55
Met een verstikte kreet schoot Nadine wakker. De suizende stilte omsloot haar zo abrupt, dat ze twijfelde of er echt een geluid uit haar keel gekomen was. Ze reikte naar haar nachtkastje, maar haar hand stuitte op een muur en volkomen gedesoriënteerd tastte ze de lucht af, zich paniekerig afvragend of ze wel in haar eigen bed lag, tot ze papier voelde, glad papier: de poster van het Chinese masker. Ze lag verkeerd om, met haar hoofd op haar voeteneinde. Ze probeerde zich te herinneren hoe ze daar op die manier terecht was gekomen, met haar kleren aan, ook, maar het enige dat haar voor de geest kwam, fractie na tergende fractie, was de droom waar ze zich met geweld uit leek te hebben gerukt.
Ik liep langs rijen lege stoelen, langs Ica, die zonder mij op te merken vleierig aan haar haren plukte, lachend om mensen die haar dicht omringden. Ik kwam in een hal waar het duister was en kil. Kippenvel trok over mijn armen, mijn benen, mijn tepel pijnlijk samentrekkend. Ik bleef staan, in die hal, contouren van een trap werden langzaam zichtbaar. Ik probeerde te bedenken waar ik was, bijna wist ik het, maar het vervloog weer. Ik omvatte de leuning en beklom de treden, een voor een, wachtend tot de deur onder aan de trap openging.
Haar pen haperde, haar bevende vingers kregen de letters nauwelijks leesbaar op papier, alsof de gruwel zich niet wilde laten navertellen. Ze boog zich wat dichter naar de lamp op de tuintafel in een poging zich te sterken aan het licht. Ze moest, deze nachtmerrie moest ze van zich afwassen en een ander middel had ze zo gauw niet.
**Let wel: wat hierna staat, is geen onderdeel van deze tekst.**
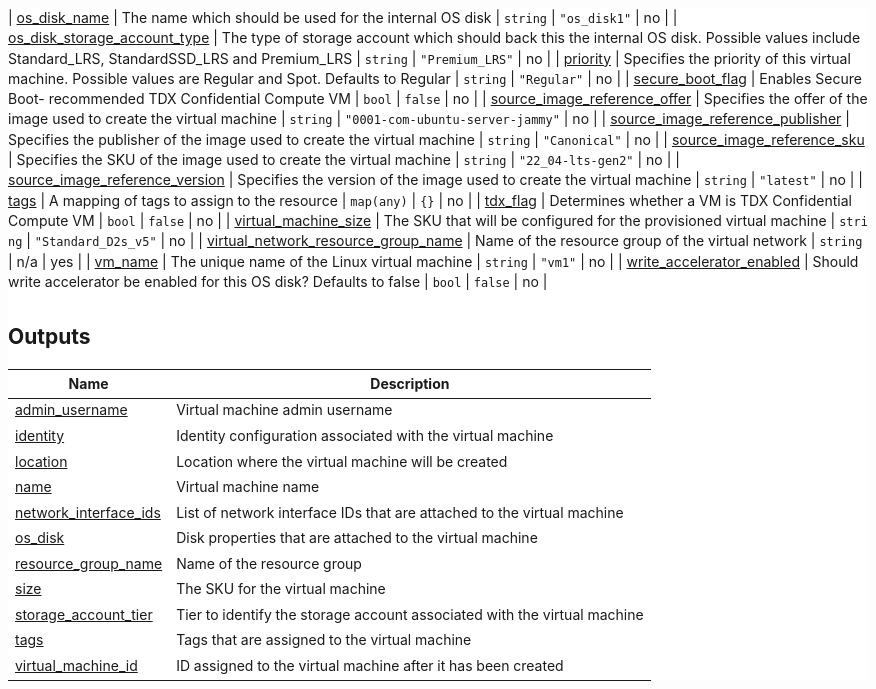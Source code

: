 | <a name="input_os_disk_name"></a> [os\_disk\_name](#input\_os\_disk\_name) | The name which should be used for the internal OS disk | `string` | `"os_disk1"` | no |
| <a name="input_os_disk_storage_account_type"></a> [os\_disk\_storage\_account\_type](#input\_os\_disk\_storage\_account\_type) | The type of storage account which should back this the internal OS disk. Possible values include Standard\_LRS, StandardSSD\_LRS and Premium\_LRS | `string` | `"Premium_LRS"` | no |
| <a name="input_priority"></a> [priority](#input\_priority) | Specifies the priority of this virtual machine. Possible values are Regular and Spot. Defaults to Regular | `string` | `"Regular"` | no |
| <a name="input_secure_boot_flag"></a> [secure\_boot\_flag](#input\_secure\_boot\_flag) | Enables Secure Boot- recommended TDX Confidential Compute VM | `bool` | `false` | no |
| <a name="input_source_image_reference_offer"></a> [source\_image\_reference\_offer](#input\_source\_image\_reference\_offer) | Specifies the offer of the image used to create the virtual machine | `string` | `"0001-com-ubuntu-server-jammy"` | no |
| <a name="input_source_image_reference_publisher"></a> [source\_image\_reference\_publisher](#input\_source\_image\_reference\_publisher) | Specifies the publisher of the image used to create the virtual machine | `string` | `"Canonical"` | no |
| <a name="input_source_image_reference_sku"></a> [source\_image\_reference\_sku](#input\_source\_image\_reference\_sku) | Specifies the SKU of the image used to create the virtual machine | `string` | `"22_04-lts-gen2"` | no |
| <a name="input_source_image_reference_version"></a> [source\_image\_reference\_version](#input\_source\_image\_reference\_version) | Specifies the version of the image used to create the virtual machine | `string` | `"latest"` | no |
| <a name="input_tags"></a> [tags](#input\_tags) | A mapping of tags to assign to the resource | `map(any)` | `{}` | no |
| <a name="input_tdx_flag"></a> [tdx\_flag](#input\_tdx\_flag) | Determines whether a VM is TDX Confidential Compute VM | `bool` | `false` | no |
| <a name="input_virtual_machine_size"></a> [virtual\_machine\_size](#input\_virtual\_machine\_size) | The SKU that will be configured for the provisioned virtual machine | `string` | `"Standard_D2s_v5"` | no |
| <a name="input_virtual_network_resource_group_name"></a> [virtual\_network\_resource\_group\_name](#input\_virtual\_network\_resource\_group\_name) | Name of the resource group of the virtual network | `string` | n/a | yes |
| <a name="input_vm_name"></a> [vm\_name](#input\_vm\_name) | The unique name of the Linux virtual machine | `string` | `"vm1"` | no |
| <a name="input_write_accelerator_enabled"></a> [write\_accelerator\_enabled](#input\_write\_accelerator\_enabled) | Should write accelerator be enabled for this OS disk? Defaults to false | `bool` | `false` | no |

## Outputs

| Name | Description |
|------|-------------|
| <a name="output_admin_username"></a> [admin\_username](#output\_admin\_username) | Virtual machine admin username |
| <a name="output_identity"></a> [identity](#output\_identity) | Identity configuration associated with the virtual machine |
| <a name="output_location"></a> [location](#output\_location) | Location where the virtual machine will be created |
| <a name="output_name"></a> [name](#output\_name) | Virtual machine name |
| <a name="output_network_interface_ids"></a> [network\_interface\_ids](#output\_network\_interface\_ids) | List of network interface IDs that are attached to the virtual machine |
| <a name="output_os_disk"></a> [os\_disk](#output\_os\_disk) | Disk properties that are attached to the virtual machine |
| <a name="output_resource_group_name"></a> [resource\_group\_name](#output\_resource\_group\_name) | Name of the resource group |
| <a name="output_size"></a> [size](#output\_size) | The SKU for the virtual machine |
| <a name="output_storage_account_tier"></a> [storage\_account\_tier](#output\_storage\_account\_tier) | Tier to identify the storage account associated with the virtual machine |
| <a name="output_tags"></a> [tags](#output\_tags) | Tags that are assigned to the virtual machine |
| <a name="output_virtual_machine_id"></a> [virtual\_machine\_id](#output\_virtual\_machine\_id) | ID assigned to the virtual machine after it has been created |
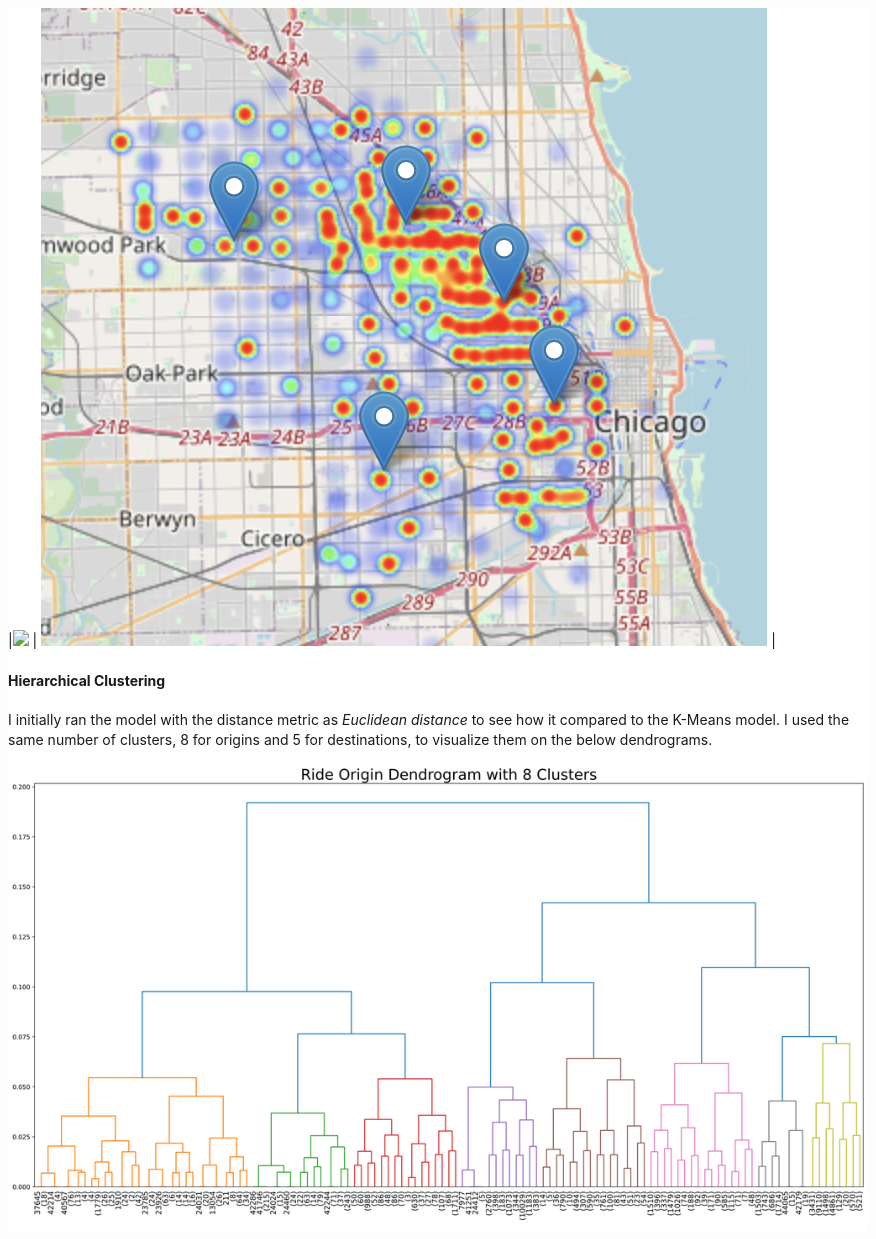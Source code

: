 |![](images/kmeans_dest_scatter.svg)  | ![](images/cluster_dest_heat_map.png) |   

#### Hierarchical Clustering

I initially ran the model with the distance metric as *Euclidean distance* to see how it compared to the K-Means model. I used the same number of clusters, 8 for origins and 5 for destinations, to visualize them on the below dendrograms.  

![](images/origin_dendrogram.svg)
Stemgeluiden echoden door de gang, een smalle lichtstraal viel op de muur naast me, op twee jongetjes, twee identieke gezichten die me met kinderlijke onschuld aankeken, tot alles weer zwart werd en de stemmen abrupt verstomden. Ik draaide me om, en liet Willem mijn middel omvatten. Zijn grip verstevigde, hij tilde me op, vederlicht leek ik, en droeg me naar boven, waar hij de weg kende, me op een bed legde, mijn jurk omhoog schoof, de gebloemde jurk van mama, die ze draagt op een foto, in een veld tussen paarse bloemen, bloemen tussen bloemen.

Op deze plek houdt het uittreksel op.